Les faits concernés en quelques mots, suivant les médias et ouvrages de référence classiques occidentaux[1] : suite à différentes causes, notamment la collectivisation des terres et les réquisitions de céréales par le pouvoir soviétique, de grandes famines éclatent au début des années 1920, puis au début des années 1930, dans plusieurs pays de l’ex-URSS, causant la mort de millions de personnes. Ces famines ont notamment touché fortement l’Ukraine, et sont considérées par de nombreux Ukrainiens comme un grand crime commis par la Russie sur leur peuple.
Un puits d’informations sans doute loin des influences de l’Ouest
Mais peut-on se fier à ces sources classiques occidentales, sachant notamment l’opposition ayant existé entre l’occident et l’URSS, et l’opposition existant aujourd’hui avec la Russie ? À cet égard, une source est tout particulièrement intéressante : le site officiel d’une institution directement contrôlée par le pouvoir russe (et émanant de celui-ci), la Société d’Histoire Militaire Russe, site que le non-russophone peut lire grâce aux divers logiciels de traduction automatique disponibles sur Internet. Les objectifs de cet institut sont explicites (et malsains), comme on le lit sur son site officiel : « soutien et diffusion des meilleures pratiques régionales en matière d'éducation patriotique et militaro-historique de la jeunesse (…) ; éducation militaro-patriotique de la jeunesse[2] ».
En outre, il est important de savoir que, depuis de nombreuses années, le pouvoir russe fait le maximum pour présenter aussi positivement que possible l’histoire nationale, y compris concernant la période soviétique.

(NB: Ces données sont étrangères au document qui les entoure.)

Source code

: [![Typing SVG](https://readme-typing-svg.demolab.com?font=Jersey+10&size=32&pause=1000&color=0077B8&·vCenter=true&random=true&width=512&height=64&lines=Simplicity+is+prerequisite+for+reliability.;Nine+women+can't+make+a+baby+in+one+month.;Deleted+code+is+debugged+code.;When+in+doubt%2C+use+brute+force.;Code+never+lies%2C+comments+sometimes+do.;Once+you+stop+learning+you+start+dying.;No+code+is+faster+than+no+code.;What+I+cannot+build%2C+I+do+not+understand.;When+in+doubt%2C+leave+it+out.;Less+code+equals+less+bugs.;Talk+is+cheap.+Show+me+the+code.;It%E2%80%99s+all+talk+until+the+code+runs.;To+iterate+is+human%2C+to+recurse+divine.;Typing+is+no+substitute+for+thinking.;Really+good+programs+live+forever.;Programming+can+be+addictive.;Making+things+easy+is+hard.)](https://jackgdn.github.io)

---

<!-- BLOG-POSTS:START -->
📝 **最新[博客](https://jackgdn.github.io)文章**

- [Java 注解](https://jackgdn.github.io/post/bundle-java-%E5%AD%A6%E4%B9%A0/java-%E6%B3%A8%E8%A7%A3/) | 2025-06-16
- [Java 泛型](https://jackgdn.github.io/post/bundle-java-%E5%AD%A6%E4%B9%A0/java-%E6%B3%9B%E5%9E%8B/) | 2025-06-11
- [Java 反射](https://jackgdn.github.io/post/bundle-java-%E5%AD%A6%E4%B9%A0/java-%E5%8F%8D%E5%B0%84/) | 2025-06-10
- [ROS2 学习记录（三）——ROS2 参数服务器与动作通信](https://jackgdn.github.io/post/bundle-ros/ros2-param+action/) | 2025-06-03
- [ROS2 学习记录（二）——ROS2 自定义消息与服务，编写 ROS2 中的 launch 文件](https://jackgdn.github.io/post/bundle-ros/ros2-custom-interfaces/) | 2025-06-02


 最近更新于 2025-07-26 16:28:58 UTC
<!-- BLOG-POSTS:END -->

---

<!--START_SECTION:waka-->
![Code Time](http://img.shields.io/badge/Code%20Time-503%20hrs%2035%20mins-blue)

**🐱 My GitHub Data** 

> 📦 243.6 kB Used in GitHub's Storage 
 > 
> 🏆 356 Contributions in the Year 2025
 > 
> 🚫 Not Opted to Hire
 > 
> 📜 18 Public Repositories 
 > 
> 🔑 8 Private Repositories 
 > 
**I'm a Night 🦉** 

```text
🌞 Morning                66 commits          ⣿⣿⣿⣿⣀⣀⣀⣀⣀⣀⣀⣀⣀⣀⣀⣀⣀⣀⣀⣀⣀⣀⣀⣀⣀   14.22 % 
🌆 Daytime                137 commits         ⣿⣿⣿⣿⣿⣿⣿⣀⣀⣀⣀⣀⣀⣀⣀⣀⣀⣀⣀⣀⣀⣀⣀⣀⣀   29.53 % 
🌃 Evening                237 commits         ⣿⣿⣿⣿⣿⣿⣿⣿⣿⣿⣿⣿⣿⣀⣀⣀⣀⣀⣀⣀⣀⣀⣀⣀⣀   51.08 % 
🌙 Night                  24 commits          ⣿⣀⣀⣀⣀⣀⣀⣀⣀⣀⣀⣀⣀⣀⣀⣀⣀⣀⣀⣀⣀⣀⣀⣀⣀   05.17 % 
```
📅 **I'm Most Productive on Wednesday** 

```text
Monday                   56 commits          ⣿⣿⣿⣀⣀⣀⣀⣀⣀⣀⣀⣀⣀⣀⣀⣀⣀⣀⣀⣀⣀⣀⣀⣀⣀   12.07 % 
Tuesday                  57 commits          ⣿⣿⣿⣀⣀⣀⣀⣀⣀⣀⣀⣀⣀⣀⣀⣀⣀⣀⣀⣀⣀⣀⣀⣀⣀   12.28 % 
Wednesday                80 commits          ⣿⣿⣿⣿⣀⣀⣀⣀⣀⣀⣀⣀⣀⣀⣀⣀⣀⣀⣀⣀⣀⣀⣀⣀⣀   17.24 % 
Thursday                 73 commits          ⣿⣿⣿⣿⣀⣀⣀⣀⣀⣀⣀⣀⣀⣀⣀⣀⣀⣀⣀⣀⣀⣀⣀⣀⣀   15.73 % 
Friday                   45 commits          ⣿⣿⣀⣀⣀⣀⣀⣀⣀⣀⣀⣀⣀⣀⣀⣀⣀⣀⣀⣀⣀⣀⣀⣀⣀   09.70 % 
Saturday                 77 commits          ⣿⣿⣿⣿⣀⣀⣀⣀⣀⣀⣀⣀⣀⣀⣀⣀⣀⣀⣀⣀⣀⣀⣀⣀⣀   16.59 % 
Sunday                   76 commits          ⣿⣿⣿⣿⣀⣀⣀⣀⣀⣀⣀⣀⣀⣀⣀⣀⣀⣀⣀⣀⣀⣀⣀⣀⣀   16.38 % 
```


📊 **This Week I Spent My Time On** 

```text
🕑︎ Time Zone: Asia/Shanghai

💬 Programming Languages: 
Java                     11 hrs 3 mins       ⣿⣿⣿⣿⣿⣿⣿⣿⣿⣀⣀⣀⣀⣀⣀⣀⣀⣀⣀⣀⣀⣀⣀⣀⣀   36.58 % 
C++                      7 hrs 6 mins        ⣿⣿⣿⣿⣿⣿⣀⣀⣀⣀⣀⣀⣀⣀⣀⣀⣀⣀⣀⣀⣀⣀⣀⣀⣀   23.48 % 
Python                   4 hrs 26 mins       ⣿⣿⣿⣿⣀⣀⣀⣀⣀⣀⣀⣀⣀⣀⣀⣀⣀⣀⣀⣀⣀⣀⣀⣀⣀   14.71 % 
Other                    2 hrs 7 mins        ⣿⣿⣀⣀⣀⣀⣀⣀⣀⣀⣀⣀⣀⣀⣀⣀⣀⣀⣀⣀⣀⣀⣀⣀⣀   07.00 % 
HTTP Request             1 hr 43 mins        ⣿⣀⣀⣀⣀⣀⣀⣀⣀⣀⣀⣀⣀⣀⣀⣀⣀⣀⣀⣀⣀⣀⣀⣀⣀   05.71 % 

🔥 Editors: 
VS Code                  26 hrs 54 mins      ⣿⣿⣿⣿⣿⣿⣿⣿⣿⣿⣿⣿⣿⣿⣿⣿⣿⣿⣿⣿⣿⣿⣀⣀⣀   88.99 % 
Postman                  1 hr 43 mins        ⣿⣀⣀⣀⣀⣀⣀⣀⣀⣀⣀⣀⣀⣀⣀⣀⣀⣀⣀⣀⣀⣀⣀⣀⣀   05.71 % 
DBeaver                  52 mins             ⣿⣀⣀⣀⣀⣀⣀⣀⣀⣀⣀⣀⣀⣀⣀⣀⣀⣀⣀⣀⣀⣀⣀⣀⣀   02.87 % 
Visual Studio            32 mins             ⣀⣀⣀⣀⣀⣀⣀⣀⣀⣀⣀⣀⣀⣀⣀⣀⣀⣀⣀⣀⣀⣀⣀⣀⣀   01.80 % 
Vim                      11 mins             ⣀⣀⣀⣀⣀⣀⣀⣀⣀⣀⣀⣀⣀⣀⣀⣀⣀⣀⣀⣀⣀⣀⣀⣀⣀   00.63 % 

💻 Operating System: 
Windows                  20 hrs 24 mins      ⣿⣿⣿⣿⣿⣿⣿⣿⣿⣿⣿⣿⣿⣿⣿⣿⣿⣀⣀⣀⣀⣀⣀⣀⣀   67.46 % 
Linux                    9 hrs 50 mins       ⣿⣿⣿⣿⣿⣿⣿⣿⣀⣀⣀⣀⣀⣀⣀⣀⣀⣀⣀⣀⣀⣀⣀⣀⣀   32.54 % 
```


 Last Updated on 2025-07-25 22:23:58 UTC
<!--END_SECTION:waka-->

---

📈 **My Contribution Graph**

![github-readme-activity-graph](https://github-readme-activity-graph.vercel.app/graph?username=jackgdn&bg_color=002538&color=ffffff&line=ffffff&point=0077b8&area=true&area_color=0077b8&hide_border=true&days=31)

Ce, en donnant une place maximale à la résistance de l’URSS face à l’Allemagne nazie, en réduisant à leur minimum les mentions des crimes du pouvoir soviétique, et même en présentant plus ou moins positivement plusieurs des acteurs principaux de ces crimes. Grâce aux possibilités de recherches dans des médias électroniques, ainsi, là aussi, que grâce aux traducteurs automatiques, il est possible de prendre connaissance de toute une série de faits liés à ces politiques, et ce, à l’aide de médias russes soit directement gérés par l’État, soit suffisamment diffusés, en Russie, que pour ne pas pouvoir se permettre d’inventer des infos qui pourraient nuire à ce pouvoir.

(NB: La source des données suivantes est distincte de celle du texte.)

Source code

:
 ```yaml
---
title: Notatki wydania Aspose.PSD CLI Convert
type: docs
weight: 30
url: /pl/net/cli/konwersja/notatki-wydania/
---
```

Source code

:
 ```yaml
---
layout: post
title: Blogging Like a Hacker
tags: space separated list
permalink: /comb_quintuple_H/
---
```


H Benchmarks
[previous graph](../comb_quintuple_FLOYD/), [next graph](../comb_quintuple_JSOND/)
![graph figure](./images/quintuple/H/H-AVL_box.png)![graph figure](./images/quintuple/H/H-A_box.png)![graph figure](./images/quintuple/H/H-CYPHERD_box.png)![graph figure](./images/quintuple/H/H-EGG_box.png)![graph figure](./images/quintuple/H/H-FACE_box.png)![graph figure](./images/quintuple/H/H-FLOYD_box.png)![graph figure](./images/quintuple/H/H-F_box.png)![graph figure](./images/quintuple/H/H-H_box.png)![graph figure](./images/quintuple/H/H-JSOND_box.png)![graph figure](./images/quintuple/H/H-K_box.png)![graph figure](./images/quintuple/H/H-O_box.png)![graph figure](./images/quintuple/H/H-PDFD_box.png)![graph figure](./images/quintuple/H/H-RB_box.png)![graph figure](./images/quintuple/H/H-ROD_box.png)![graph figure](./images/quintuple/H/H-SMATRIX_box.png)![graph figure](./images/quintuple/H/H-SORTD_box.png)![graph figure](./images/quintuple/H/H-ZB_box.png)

Parmi les faits manifestant les politiques en question : inauguration toute récente (11 septembre 2023) d’une statue du chef de la tristement célèbre Tcheka (police politique soviétique créée en 1917), avec discours élogieux du chef d’un important service secret russe (le renseignement extérieur), Sergei Narychkine[3] ; création de l’institut évoqué (donc la Société Historique Militaire Russe) ; inauguration en 2017, par cette Société, de monuments dédiés aux principaux dirigeants russes à travers l’histoire, Staline y compris[4] ; pilotage d’un groupe de travail pour développer l’idée d’un manuel scolaire historique « unifié » par le même Sergei Narychkine (avec, là aussi, la visée d’utilisation de l’histoire pour nourrir le patriotisme) ; etc., etc. (Nous verrons ces données de plus près, dans le prochain article, ainsi que d’autres du même genre.)

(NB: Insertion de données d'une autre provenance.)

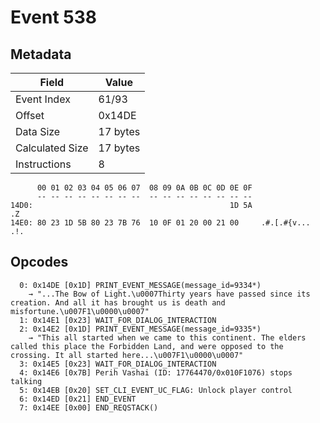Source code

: # Event 538

## Metadata

| Field           | Value    |
|-----------------|----------|
| Event Index     | 61/93    |
| Offset          | 0x14DE   |
| Data Size       | 17 bytes |
| Calculated Size | 17 bytes |
| Instructions    | 8        |

```
      00 01 02 03 04 05 06 07  08 09 0A 0B 0C 0D 0E 0F
      -- -- -- -- -- -- -- --  -- -- -- -- -- -- -- --
14D0:                                            1D 5A                .Z
14E0: 80 23 1D 5B 80 23 7B 76  10 0F 01 20 00 21 00     .#.[.#{v... .!. 
```

## Opcodes

```
  0: 0x14DE [0x1D] PRINT_EVENT_MESSAGE(message_id=9334*)
    → "...The Bow of Light.\u0007Thirty years have passed since its creation. And all it has brought us is death and misfortune.\u007F1\u0000\u0007"
  1: 0x14E1 [0x23] WAIT_FOR_DIALOG_INTERACTION
  2: 0x14E2 [0x1D] PRINT_EVENT_MESSAGE(message_id=9335*)
    → "This all started when we came to this continent. The elders called this place the Forbidden Land, and were opposed to the crossing. It all started here...\u007F1\u0000\u0007"
  3: 0x14E5 [0x23] WAIT_FOR_DIALOG_INTERACTION
  4: 0x14E6 [0x7B] Perih Vashai (ID: 17764470/0x010F1076) stops talking
  5: 0x14EB [0x20] SET_CLI_EVENT_UC_FLAG: Unlock player control
  6: 0x14ED [0x21] END_EVENT
  7: 0x14EE [0x00] END_REQSTACK()
```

Le point de vue du pouvoir russe
Ainsi, la part des crimes soviétiques qui, dans des publications supervisées par les dirigeants russes actuels, est reconnue, cette part correspond très probablement à la réalité. Or, sur le site de la Société Historique Militaire Russe, on trouve justement des articles résumant les événements qui nous intéressent ici. L’un de ces articles est consacré à la collectivisation des terres opérée par le pouvoir soviétique. En voici des extraits : « En janvier 1932, 1,4 million de personnes furent déportées, dont plusieurs centaines de milliers vers des régions reculées du pays. Ils ont été envoyés au travail forcé (…) en Carélie, en Sibérie et en Extrême-Orient. Beaucoup sont morts en chemin, beaucoup sont morts à l'arrivée sur place, car, en règle générale, les « colons spéciaux » étaient implantés dans des endroits déserts (…) La famine a éclaté en Ukraine, dans le Caucase du Nord, au Kazakhstan et en Russie centrale. (…) Selon certains historiens, cette famine aurait coûté la vie à plus de 5 millions de personnes.[5] »
Notons que si cette présentation est en partie critique, on retombe un peu plus loin dans l’idée de « globalement positif », puisque l’article en question s’achève avec un extrait d’un dialogue entre Staline et Churchill, où ce dernier termine sur ces mots : « …des millions d'hommes et de femmes avaient été détruits ou déplacés de façon permanente. Certes, une génération naîtra qui ne connaîtra pas ces souffrances ; elle aura bien sûr plus de nourriture et bénira le nom de Staline... »).
La volonté de présenter les choses aussi positivement que possible est donc manifeste. On peut d’autant plus en déduire une forte probabilité que les données négatives décrites soient justes. Or, comme nous venons de le voir, l’article concerné reconnaît, même si probablement à contrecœur, les données essentielles résumées plus haut, quant aux famines, leur gravité et plusieurs de leurs causes principales.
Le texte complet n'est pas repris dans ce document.